Director/Producer – Steve Miner, Screenplay – Ron Kurz, Photography – Peter Stein, Music – Harry Manfredini, Special Effects – Steve Kirshoff, Makeup Effects – Carl Fullerton, Production Design – Virginia Field. Production Company – Georgetown Productions.

Cast

Amy Steel (Ginny), John Furey (Paul Holt), Adrienne King (Alice), Warrington Gillette (Jason Voorhees), Lauren Marie Taylor (Vickie), Bill Randolph (Jeff), Tom McBride (Mark), Marta Kober (Sandra), Kristen Baker (Terry), Russell Todd (Scott), Stu Charno (Ted)


Plot

Five years after the massacre at Camp Crystal Lake, a group of summer camp counsellors go up to the neighbouring camp for counsellor training. There someone starts slaughtering them and it becomes apparent that Jason Voorhees did not drown at Crystal Lake but has survived in the woods.
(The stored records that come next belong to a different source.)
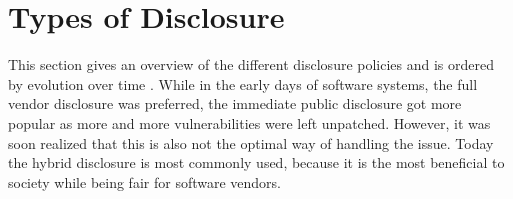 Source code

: \section{Types of Disclosure}\label{sec:types_disclosure}
This section gives an overview of the different disclosure policies and is ordered by evolution over time \cite{Cavusoglu2007}. While in the early days of software systems, the full vendor disclosure was preferred, the immediate public disclosure got more popular as more and more vulnerabilities were left unpatched. However, it was soon realized that this is also not the optimal way of handling the issue. Today the hybrid disclosure is most commonly used, because it is the most beneficial to society while being fair for software vendors.






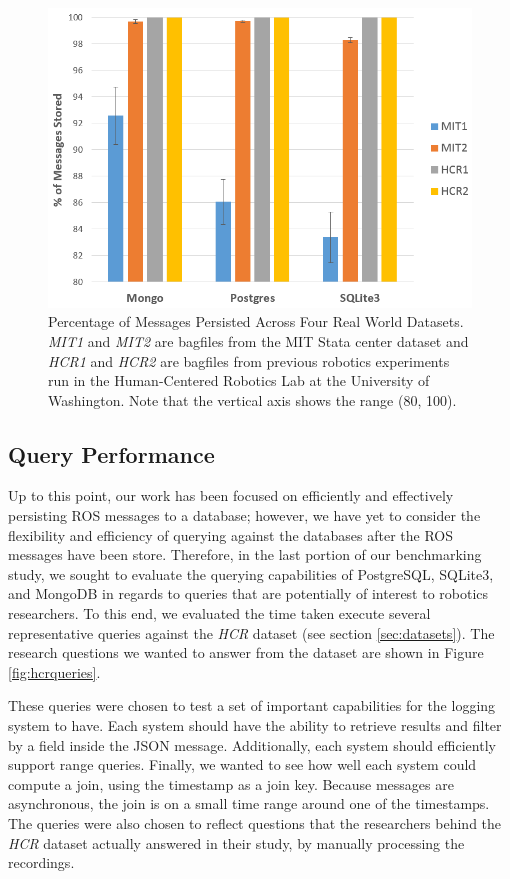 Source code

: \documentclass[nocopyrightspace]{acm_proc_article-sp}
\begin{document}
\begin{figure}
    \centering
    \includegraphics[width=\linewidth]{images/realworld}
    \caption{Percentage of Messages Persisted Across Four Real World Datasets. \textit{MIT1} and \textit{MIT2} are bagfiles from the MIT Stata center dataset and \textit{HCR1} and \textit{HCR2} are bagfiles from previous robotics experiments run in the Human-Centered Robotics Lab at the University of Washington. Note that the vertical axis shows the range (80, 100).}
    \label{fig:realworld}
\end{figure}

\subsection{Query Performance}
Up to this point, our work has been focused on efficiently and effectively persisting ROS messages to a database; however, we have yet to consider the flexibility and efficiency of querying against the databases after the ROS messages have been store. Therefore, in the last portion of our benchmarking study, we sought to evaluate the querying capabilities of PostgreSQL, SQLite3, and MongoDB in regards to queries that are potentially of interest to robotics researchers. To this end, we evaluated the time taken execute several representative queries against the \textit{HCR} dataset (see section \ref{sec:datasets}). The research questions we wanted to answer from the dataset are shown in Figure \ref{fig:hcrqueries}.

These queries were chosen to test a set of important capabilities for the logging system to have. Each system should have the ability to retrieve results and filter by a field inside the JSON message. Additionally, each system should efficiently support range queries. Finally, we wanted to see how well each system could compute a join, using the timestamp as a join key. Because messages are asynchronous, the join is on a small time range around one of the timestamps. The queries were also chosen to reflect questions that the researchers behind the \textit{HCR} dataset actually answered in their study, by manually processing the recordings.
\end{document}
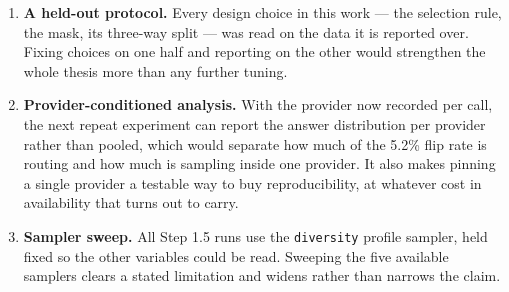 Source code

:\documentclass[11pt]{article}
\begin{document}
\begin{enumerate}
\item \textbf{A held-out protocol.} Every design choice in this work --- the selection rule,
the mask, its three-way split --- was read on the data it is reported over. Fixing choices on
one half and reporting on the other would strengthen the whole thesis more than any further
tuning.
\item \textbf{Provider-conditioned analysis.} With the provider now recorded per call, the
next repeat experiment can report the answer distribution per provider rather than pooled,
which would separate how much of the 5.2\% flip rate is routing and how much is sampling
inside one provider. It also makes pinning a single provider a testable way to buy
reproducibility, at whatever cost in availability that turns out to carry.
\item \textbf{Sampler sweep.} All Step 1.5 runs use the \texttt{diversity} profile sampler,
held fixed so the other variables could be read. Sweeping the five available samplers clears
a stated limitation and widens rather than narrows the claim.
\end{enumerate}
\end{document}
This was the first of the never-ending sequels to the sleeper hit Friday the 13th (1980). This is essentially where the formula for most of the rest of the series was established – in particular, the move to make Jason into the relentless killer he became, as opposed to Mrs Voorhees.

For the most part, Friday the 13th Part 2 quickly falls into the formula that was established by the series and imitators and becomes a tedious round of deep-breathing phone calls, cats making un-cat-like jumps through windows, teen pranksters, voyeur scenes and far-fetched reasons for people to go wandering alone in the dark – Kristen Baker at one point goes in search of her pet poodle and later for a knife to cut down someone caught in a tree.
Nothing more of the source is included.